My dear friends,
I hope and pray that you enjoy the grace of God’s peace and mercy. For none compare to these, necessary and thoroughly perfect, desperately sought by all men on this, the eve of Christ’s great sacrifice. Amen.
I trust you know well the particular part of Scripture which reads, of the Pharisees: “You shall not pray on the street corner as they do; you shall not sacrifice for all to see. Pray in private, so that only God the Father may know your needs and your wrongdoing.”
But I admonish you, as I admonish myself, not to couch your beliefs too severely, lest they be altogether dismissed. Indeed, have we ever prayed because another told us to? If it is so, then it is not truly prayer, but some other thing and most likely the empty mouthing of words from which comes nothing. But true prayer begins in the heart and travels by way of the tongue to the ears of God in heaven.
I say again: It begins in the heart. And God who sees in secret knows its chambers and all within so that not even prayer may make clear things unknown. Prayer, my brothers and sisters, is for us alone and the unburdening of our consciences; God has no need of it, save that we have need of it.
Just the same, do not be so scrupulous that prayer becomes some set ritual which may not be enjoyed in this circumstance or that. Prayer is for us, beloved; we are to use it where prayer will bring us comfort, joy, and peace rendered through the confessions of a genuine, contrite heart. Have no fear of being a Pharisee in that: for if one should see you, what is that to them? But to God, it is everything.
I confess to you, and to the whole company of heaven, that I have failed to bear my heart fully before God in prayer. To God that is nothing: for God knows, even when it is not told to Him. But it is also everything: for God desires to be made our everything, to be intimate with our thoughts and feelings, that nothing is hidden away. It is not the substance which God desires, but the act of revealing, for this is the ultimate in sacrificial love. How painful, how terrifying to give over all to a God we never fully know!

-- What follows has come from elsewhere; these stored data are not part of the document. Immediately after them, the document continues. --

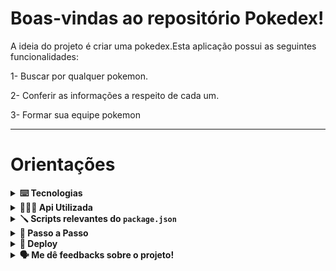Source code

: # Boas-vindas ao repositório Pokedex!

A ideia do projeto é criar uma pokedex.Esta aplicação possui as seguintes funcionalidades:

1- Buscar por qualquer pokemon.

2- Conferir as informações a respeito de cada um.

3- Formar sua equipe pokemon

---
# Orientações

<details>
  <summary>
    <strong>⌨️ Tecnologias</strong>
  </summary>
  
  - **ReactJS**
  
  - **CSS**

</details>

<details>
  <summary>
    <strong>🕵🏽‍♀️ Api Utilizada</strong>
  </summary>
  
  - [API](https://pokeapi.co/)

</details>

<details>
  <summary>
    <strong>🪛 Scripts relevantes do <code>package.json</code></strong>
  </summary><br>

  - `start`: Roda a aplicação;
    - *uso (na raiz do projeto): `npm start`*

</details>

<details>
  <summary>
    <strong>🤝 Passo a Passo</strong>
  </summary><br>

  1. Clone o repositório

  - Use o comando: `git clone git@github.com:msennaa/pokedex.git`
  - Entre na pasta do repositório que você acabou de clonar:
    - `cd pokedex`

  2. Instale as dependências

  - Para isso, use o seguinte comando: `npm install`
  
  3. Subindo a aplicação

  - Para isso, use o seguinte comando na raiz do projeto: `npm start`
  
  </details>
  
 <details>
    <summary>
      <strong>🫣 Deploy</strong>
    </summary>
  
  - Quer testar sem clonar o projeto? [Clique aqui!](http://senapoke.herokuapp.com/)
</details>
  
  
  
<details>
  <summary>
    <strong>🗣 Me dê feedbacks sobre o projeto!</strong>
  </summary><br>

  Qualquer tipo de feedback é bem vindo para que eu possa continuar melhorando. 
   - **senamatheusjob@gmail.com**
</details>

But this, my dear brothers and sisters, is the crux and the cross of faith: that though we are weighed down by the evils which we do, in raising them up to God, we know we are forever beloved.

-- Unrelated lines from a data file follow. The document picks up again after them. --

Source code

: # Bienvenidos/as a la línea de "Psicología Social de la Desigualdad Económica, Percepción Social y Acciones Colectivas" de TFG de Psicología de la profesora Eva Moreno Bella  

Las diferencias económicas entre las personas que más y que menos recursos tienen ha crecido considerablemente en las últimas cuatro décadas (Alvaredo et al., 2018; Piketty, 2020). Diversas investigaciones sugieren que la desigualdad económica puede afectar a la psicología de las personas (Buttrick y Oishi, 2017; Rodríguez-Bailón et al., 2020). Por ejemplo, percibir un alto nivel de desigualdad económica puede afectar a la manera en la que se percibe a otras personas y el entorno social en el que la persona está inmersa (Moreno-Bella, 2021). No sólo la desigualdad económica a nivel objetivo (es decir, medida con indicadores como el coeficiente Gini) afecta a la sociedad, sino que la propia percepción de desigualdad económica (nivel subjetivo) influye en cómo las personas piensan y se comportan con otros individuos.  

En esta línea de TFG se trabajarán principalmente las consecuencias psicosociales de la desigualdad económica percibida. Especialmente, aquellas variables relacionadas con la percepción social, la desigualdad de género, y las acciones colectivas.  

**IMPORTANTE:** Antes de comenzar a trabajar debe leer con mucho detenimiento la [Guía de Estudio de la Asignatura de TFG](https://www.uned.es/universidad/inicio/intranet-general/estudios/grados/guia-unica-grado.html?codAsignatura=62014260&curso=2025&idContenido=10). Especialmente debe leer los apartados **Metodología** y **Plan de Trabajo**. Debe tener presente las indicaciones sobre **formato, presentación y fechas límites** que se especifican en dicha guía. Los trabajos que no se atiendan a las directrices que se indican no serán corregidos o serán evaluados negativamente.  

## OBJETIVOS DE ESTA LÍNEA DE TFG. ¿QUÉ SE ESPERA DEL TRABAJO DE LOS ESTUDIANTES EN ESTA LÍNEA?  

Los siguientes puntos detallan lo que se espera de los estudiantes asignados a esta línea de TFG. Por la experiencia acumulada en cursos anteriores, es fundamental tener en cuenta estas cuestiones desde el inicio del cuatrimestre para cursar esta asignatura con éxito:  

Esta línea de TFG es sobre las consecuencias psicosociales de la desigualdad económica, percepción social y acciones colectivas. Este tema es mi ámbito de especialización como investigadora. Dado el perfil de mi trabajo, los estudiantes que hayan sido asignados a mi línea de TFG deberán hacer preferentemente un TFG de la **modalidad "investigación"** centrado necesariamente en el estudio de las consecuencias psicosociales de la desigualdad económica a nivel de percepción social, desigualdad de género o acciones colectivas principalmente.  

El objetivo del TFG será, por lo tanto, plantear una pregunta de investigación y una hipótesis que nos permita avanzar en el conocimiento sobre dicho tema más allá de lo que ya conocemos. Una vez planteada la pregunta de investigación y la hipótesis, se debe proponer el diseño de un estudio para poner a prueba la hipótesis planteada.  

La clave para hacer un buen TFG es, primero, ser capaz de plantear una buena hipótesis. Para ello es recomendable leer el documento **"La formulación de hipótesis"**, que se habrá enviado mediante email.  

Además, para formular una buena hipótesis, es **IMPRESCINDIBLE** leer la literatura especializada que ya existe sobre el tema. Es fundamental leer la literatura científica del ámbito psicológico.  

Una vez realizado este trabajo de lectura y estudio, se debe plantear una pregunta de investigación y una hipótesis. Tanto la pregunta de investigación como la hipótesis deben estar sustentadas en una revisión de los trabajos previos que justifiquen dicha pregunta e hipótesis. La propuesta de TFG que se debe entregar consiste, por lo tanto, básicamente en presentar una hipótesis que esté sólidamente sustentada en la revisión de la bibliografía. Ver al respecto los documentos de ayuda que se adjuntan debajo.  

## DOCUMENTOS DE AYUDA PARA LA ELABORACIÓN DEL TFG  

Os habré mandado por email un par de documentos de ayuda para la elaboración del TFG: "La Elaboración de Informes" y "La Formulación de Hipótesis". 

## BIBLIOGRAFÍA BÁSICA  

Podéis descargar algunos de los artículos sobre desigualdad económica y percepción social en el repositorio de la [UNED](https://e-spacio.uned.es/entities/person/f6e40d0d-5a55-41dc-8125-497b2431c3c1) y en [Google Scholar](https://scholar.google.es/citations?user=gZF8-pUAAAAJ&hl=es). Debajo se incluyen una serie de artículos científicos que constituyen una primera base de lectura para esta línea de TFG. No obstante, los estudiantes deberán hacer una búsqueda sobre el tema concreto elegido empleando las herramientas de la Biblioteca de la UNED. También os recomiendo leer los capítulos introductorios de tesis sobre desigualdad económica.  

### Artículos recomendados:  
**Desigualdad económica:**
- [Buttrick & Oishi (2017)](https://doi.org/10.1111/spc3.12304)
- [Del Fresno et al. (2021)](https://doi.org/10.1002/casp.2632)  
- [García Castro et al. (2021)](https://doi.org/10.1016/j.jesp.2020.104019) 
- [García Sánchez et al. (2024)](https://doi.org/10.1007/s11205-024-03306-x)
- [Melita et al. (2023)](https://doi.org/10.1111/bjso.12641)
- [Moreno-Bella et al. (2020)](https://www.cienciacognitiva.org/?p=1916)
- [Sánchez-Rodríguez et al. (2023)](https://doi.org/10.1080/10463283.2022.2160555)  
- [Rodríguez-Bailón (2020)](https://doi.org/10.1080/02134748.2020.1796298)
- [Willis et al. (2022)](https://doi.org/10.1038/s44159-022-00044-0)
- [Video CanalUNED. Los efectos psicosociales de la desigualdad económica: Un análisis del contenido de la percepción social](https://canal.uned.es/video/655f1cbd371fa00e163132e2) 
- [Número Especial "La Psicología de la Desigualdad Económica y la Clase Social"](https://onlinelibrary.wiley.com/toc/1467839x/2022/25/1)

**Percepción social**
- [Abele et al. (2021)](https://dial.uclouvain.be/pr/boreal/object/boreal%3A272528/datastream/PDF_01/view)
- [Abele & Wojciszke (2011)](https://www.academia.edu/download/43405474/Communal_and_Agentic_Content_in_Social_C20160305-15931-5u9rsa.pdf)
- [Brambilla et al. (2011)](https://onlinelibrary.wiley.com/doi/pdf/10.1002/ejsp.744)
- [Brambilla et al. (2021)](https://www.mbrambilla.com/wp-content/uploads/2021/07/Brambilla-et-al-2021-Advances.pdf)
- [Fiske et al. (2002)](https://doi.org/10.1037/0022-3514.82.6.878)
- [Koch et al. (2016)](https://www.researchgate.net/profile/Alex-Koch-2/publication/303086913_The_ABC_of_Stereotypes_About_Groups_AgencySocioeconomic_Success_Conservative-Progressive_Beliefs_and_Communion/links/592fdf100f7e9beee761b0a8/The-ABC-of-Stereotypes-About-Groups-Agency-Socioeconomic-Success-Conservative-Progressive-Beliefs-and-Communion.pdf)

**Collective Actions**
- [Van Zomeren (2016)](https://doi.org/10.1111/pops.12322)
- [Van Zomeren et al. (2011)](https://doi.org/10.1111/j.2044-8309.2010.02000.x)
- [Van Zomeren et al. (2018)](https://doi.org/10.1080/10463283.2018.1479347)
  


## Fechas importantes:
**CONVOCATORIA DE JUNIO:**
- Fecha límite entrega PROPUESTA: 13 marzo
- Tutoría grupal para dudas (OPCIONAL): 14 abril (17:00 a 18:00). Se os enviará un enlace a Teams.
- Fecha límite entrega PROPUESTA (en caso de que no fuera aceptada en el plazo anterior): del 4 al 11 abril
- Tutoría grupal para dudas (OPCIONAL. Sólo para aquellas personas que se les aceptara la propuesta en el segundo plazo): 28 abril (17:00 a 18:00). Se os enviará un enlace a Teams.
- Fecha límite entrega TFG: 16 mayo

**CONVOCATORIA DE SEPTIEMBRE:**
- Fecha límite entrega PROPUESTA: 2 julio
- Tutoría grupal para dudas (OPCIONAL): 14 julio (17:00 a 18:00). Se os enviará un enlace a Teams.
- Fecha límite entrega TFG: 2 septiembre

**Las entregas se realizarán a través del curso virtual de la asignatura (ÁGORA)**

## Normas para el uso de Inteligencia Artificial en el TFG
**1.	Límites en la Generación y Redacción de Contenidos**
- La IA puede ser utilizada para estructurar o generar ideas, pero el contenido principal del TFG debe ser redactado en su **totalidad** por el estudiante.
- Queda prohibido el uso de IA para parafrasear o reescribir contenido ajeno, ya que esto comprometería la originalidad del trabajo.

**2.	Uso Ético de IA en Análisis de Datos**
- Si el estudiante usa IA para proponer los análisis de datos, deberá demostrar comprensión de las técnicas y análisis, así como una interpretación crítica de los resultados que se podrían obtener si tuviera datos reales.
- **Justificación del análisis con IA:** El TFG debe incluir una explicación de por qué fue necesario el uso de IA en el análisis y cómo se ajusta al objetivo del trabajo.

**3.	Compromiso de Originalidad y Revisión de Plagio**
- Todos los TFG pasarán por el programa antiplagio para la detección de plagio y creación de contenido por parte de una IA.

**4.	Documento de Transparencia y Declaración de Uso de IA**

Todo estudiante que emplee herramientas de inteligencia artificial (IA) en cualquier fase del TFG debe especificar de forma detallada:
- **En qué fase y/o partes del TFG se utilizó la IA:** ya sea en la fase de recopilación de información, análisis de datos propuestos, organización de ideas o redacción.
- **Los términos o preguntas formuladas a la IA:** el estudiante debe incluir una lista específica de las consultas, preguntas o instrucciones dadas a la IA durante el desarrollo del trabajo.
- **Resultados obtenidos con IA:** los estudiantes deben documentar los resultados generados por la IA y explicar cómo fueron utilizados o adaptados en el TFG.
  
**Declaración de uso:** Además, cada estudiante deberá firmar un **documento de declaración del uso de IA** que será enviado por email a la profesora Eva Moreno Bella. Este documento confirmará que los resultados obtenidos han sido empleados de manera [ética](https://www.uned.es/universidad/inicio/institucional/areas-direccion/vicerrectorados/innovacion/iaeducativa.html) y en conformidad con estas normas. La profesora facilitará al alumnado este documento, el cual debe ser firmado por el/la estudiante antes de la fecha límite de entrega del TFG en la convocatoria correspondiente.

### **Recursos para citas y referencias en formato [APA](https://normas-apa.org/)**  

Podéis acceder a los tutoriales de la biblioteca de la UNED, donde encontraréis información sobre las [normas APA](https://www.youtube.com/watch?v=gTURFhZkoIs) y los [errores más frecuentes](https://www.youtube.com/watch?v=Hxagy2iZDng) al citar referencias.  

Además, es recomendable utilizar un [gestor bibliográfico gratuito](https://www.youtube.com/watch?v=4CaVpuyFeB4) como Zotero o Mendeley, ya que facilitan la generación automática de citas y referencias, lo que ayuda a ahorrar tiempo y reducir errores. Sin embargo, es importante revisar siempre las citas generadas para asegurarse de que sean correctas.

If you have wronged someone, bear it out in prayer; if you have desires that may be offensive, reveal them to God; if you have joys you are unable to express, confess them in the confines of your heart. Trust, my beloved, that God not only knows all, but cares for all, and condemns none. Perhaps we hide our weakness and sin from prayer for fear of punishment. But I ask you: what kind of god would that be who sends his only Son to die for our sakes, out of love most perfect, and would also condemn us for the breach of a simple commandment? Whatever god that is, it is the Golden Calf of deities; it is fickle and capricious, liking not steadfast covenant but the whimsy of human emotion. It is in Jesus the Christ that we learn, most painfully, that we are not born of a temperamental God, but of one surpassing human patience and devoid of human offenses.
Let come the crucifixion, then, my friends, and let us be wiped clean. Through its toil and trial, let us walk the way of the cross with Christ, praying for peace within our hearts. For surely, if it is that God may harden hearts, he may also soften the hardest of them.
Be vigilant, be prayerful, be one with God, and I shall be ever with you on that journey. When it is over, we will stand face-to-face, utmost naked before our God. We will be renewed in all piety and every possible perfection, as it is according to the perfect will of God.